Rising healthcare costs are crippling so many aspects of our economy. Businesses can’t afford it. Public sector benefits are consuming disproportionate amounts of public resources to pay for it. Families are being bankrupt because of it. This should be motivation enough to abandon the failed policies of the past and embrace a different approach to reform. However, this logic doesn’t seem to resonate with our political class at this point. Perhaps the Supreme Court taking up California v. Texas this month, the case that could potentially declare the Affordable Care Act (aka Obamacare) unconstitutional, will force their hand with a decision requiring new solutions.

You can learn more about Healthcare For You, and Personalized Healthcare, at healthcareforyou.com.

Rob Roper is president of the Ethan Allen Institute. He lives in Stowe.

Image courtesy of Public domain

4 thoughts on “Roper: Time to embrace a different approach to health care reform

  1. This is so compelling. The vision here is that functioning individual liberty/responsibility trumps forfeiting our life decisions to others. The more control individuals/citizens/patients/parents have over their lives the better.

  2. Act 46 was supposed to improve education outcomes and lower costs too. OneCare has the same deficiencies – specifically these programs don’t support a consumer/producer free market.
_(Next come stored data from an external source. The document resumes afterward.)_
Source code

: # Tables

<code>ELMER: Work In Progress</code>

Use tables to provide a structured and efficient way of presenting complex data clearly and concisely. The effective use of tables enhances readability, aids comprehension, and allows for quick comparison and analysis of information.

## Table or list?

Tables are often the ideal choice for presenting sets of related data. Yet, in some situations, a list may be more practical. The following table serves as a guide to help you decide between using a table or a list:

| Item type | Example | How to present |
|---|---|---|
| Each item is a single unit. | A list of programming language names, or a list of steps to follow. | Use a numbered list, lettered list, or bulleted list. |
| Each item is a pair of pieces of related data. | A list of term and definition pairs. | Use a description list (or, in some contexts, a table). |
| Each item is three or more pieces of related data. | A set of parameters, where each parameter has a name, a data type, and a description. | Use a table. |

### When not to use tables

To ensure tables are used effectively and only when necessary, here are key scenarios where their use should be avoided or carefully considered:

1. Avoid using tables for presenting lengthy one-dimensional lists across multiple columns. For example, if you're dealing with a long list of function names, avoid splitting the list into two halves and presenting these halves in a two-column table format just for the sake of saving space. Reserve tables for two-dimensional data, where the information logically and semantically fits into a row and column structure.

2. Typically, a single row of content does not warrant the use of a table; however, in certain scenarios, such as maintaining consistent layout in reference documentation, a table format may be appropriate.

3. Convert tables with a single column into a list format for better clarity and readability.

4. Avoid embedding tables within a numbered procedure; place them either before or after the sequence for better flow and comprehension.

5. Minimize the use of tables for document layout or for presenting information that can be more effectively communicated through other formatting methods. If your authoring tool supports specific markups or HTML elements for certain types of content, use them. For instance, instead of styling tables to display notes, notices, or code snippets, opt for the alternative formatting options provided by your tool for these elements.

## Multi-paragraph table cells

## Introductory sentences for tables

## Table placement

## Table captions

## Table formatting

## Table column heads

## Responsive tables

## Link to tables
Subsidize healthcare and education to your heart’s delight. But without free market incentives, outcomes and costs will continue to be unmanageable.
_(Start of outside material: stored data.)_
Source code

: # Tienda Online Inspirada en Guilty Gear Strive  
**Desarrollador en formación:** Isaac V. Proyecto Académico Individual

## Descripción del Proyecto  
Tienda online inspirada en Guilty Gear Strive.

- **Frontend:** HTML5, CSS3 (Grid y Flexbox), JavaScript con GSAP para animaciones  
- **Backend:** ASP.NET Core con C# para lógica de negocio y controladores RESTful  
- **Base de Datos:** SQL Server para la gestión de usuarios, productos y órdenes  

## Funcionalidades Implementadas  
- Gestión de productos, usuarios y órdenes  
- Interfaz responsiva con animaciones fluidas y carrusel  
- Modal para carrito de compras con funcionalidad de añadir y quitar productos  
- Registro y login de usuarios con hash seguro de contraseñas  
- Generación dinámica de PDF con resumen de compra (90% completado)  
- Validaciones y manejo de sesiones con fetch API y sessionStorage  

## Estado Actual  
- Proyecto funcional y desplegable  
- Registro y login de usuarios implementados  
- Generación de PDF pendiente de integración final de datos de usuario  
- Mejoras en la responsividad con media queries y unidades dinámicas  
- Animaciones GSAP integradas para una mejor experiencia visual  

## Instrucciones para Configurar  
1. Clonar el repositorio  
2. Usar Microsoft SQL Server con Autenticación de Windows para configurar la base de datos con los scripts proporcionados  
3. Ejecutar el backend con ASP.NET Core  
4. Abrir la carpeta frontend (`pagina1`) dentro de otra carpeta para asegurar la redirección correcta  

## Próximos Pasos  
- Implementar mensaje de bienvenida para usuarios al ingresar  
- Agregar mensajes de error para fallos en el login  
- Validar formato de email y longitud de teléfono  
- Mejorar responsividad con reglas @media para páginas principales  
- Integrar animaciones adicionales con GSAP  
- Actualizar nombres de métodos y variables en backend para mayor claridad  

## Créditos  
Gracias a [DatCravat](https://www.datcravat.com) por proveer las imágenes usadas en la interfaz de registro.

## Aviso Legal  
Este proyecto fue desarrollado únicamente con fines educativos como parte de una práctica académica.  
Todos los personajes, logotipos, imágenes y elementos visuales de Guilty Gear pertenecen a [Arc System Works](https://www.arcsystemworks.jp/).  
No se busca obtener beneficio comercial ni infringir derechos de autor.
  3. Elephant in the room: Why are more people looking outside themselves as they get sicker and sicker beneath the toxic soup we are inhaling, ingesting, drinking and when that fails, jabbing ourselves to be sure we get good’n sick…when its our personal choices and abdication of responsibility to maintain and care for ourselves, ourselves…and when we allow by ignoring the obvious indicators that we live in a toxic soup we are actually PAYING FOR out of our pockets, these crimes against humanity to continue the great culling – that we are paying for don’t forget that – paying for the privelage of getting sick and too often dying – why are we ignoring that is our own negligence towards our own state of being, and our own complacency and opening the door just a little bit and letting just a little bit of evil in…abdicating our free will and capitualating to coercian and fear…
    WHY are we ignoring the obvious?
    If we want to be well, first, foremost and always…CHOOSE TO BE WELL.
    That drinky poo you had last night, the cigarette you had first thing this morning, that sugary pop you had yesterday, the poptart you had this morning, the day your ignored the air health warnings and breathed the air anyway, the fluoridated water you drink with your coffee, the abdication of our wellness to ‘other’… ALL are the elephant in the room’s clothing.
    Fess up – first to yourself then to others – that you’ve been abdicating your health to someone health.
    And OWN that you CAN be healthy IF you choose to make healthy choices for yourself.
    Or not. And ask someone else to fix you.
    Can anyone say co-dependency? Addiction? Munchausen syndrome by proxy? Stockholm syndrome? Hubris? Arrogance?